Действительно, новый устав резко изменил и возрастной состав, и физиономию петровского студенчества. От прежних осталась только небольшая группа, которую так и называли — «старые студенты».
Через несколько дней после моего приезда в номерах происходила пирушка этих старых студентов. Они пили, пели песни и шумно спорили. Часам к десяти вечера этот шум достиг необычных размеров, а через некоторое время послышалась возня.
— Гонят Орехова, — пояснил пришедший к нам сосед, смеясь. — Теперь начнется история.
В этой компании были два приятеля, отношения которых странным образом напоминали отношения Горицкого и его друга-врага Белавина. Вольфрам с Ореховым были оба кавказцы, гимназические товарищи. Большие друзья в трезвом виде, они становились врагами, как только напьются… Начинал обыкновенно Орехов, который по мере опьянения становился язвительно остроумен и придирчив. Вольфрам сначала уступал, а потом лез в драку… Товарищи знали, что Орехов необыкновенно силен, а пьяный вдобавок свирепеет, и вступались общими силами за Вольфрама. На этот раз тоже кончилось тем, что Орехов общими силами был извергнут из номера.

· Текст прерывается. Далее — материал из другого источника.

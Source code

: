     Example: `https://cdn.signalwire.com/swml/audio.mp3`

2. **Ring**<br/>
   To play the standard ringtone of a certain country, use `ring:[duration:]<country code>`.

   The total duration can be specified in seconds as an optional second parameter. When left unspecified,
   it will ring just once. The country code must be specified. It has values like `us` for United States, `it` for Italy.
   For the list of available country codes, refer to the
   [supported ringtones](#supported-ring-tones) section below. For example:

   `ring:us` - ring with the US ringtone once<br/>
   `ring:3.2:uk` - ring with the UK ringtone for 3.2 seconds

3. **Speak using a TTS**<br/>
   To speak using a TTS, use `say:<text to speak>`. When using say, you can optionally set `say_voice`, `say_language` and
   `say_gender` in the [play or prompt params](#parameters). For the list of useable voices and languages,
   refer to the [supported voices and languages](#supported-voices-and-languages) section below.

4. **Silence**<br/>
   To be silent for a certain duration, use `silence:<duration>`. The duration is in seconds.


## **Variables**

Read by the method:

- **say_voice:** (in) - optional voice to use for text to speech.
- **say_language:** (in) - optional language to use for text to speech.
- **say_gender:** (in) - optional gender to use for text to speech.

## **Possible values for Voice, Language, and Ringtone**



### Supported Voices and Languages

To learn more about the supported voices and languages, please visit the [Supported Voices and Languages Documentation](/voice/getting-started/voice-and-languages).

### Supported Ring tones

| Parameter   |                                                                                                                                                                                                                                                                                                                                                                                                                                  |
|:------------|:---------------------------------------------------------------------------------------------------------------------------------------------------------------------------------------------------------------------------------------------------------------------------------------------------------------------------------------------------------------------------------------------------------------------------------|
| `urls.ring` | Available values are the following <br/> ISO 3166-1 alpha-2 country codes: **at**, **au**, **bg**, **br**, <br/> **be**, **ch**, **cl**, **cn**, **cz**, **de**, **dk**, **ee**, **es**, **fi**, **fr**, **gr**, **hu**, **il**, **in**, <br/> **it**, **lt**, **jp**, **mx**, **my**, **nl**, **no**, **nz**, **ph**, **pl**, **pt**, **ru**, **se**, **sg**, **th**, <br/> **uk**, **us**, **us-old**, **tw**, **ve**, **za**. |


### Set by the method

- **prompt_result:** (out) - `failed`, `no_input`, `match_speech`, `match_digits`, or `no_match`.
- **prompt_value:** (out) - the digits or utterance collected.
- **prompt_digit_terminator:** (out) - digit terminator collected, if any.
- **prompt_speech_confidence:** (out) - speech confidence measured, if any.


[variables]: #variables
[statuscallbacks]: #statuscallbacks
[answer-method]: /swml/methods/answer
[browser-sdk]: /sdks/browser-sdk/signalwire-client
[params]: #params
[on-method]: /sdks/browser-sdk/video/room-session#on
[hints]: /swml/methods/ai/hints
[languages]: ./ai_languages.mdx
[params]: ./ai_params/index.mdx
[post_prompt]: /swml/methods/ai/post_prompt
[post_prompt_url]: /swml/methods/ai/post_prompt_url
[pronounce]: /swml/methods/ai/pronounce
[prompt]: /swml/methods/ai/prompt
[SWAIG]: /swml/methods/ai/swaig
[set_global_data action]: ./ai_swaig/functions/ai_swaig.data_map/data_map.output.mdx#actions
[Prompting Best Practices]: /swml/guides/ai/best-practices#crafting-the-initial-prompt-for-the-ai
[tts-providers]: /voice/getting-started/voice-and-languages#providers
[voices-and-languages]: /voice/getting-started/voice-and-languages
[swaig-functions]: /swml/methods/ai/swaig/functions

— Теперь пойдет по Выселкам и будет искать, с кем подраться, — пояснил тот же наш сосед.
Мне нужно было за чем-то в лавочку, и я вышел в коридор. Внизу горела тусклая лампочка. Едва я сошел вниз, ко мне из-под лестницы внезапно выбежал рослый красавец Орехов. Он был строен, необыкновенно широкоплеч и тонок в стане. Выскочив из темного угла, он вдруг схватил меня за плечи, но затем, вглядевшись в мое лицо черными глазами, горевшими на бледном лице, сказал:
— Вы кто такой?.. Вы не от них?.. Нет?.. А, это новичок!.. Ну, извините… У меня нет с вами никаких счетов…
И, выйдя вслед за мной, он скоро исчез в снежной зимней тьме… На следующий день стало известно, что он учинил большую драку в фабричном поселке, верстах в двух от Выселок.
А пирушка продолжалась долго за полночь… Под утро я проснулся от разговора в соседнем номере. Надежда Ивановна, сожительница Вольфрама, укладывала его в постель. Он плакал и говорил, что ему надо идти разыскать Орехова… Орехов оскорбил ее, Надежду Ивановну, а он, Вольфрам, не позволит никому оскорблять ее. Правда, он сам по отношению к ней — неблагодарное животное… В этом году кончает курс и бросит ее… Откровенно говорит, что бросит… Ему нужно начать новую жизнь… Совсем новую… иначе и он погибнет, и она с ним… Но все-таки он — скверное животное… Впрочем, все люди животные, и Надежда Ивановна тоже… И не то что животные, а просто машины… Конечно, машины… А вы этого и не знали?.. Думали: душа и прочее… Пустяки… Человек — машина, и кончено!.. И вы машина… О, да какая вы умная машина вдобавок… Успела уже стащить сапоги…
И долго еще он говорил что-то, куда-то порывался, и порой ему отвечал женский голос, кроткий и печальный. Вскоре, очень заинтересованный, я познакомился с Вольфрамом и Надеждой Ивановной, а потом и с Ореховым. Вся компания напомнила мне петербургских знакомых-костромичей, и особенно Пашу Горицкого. Это были последние могикане прежней академии. В их лице сходило со сцены целое поколение нигилистического периода.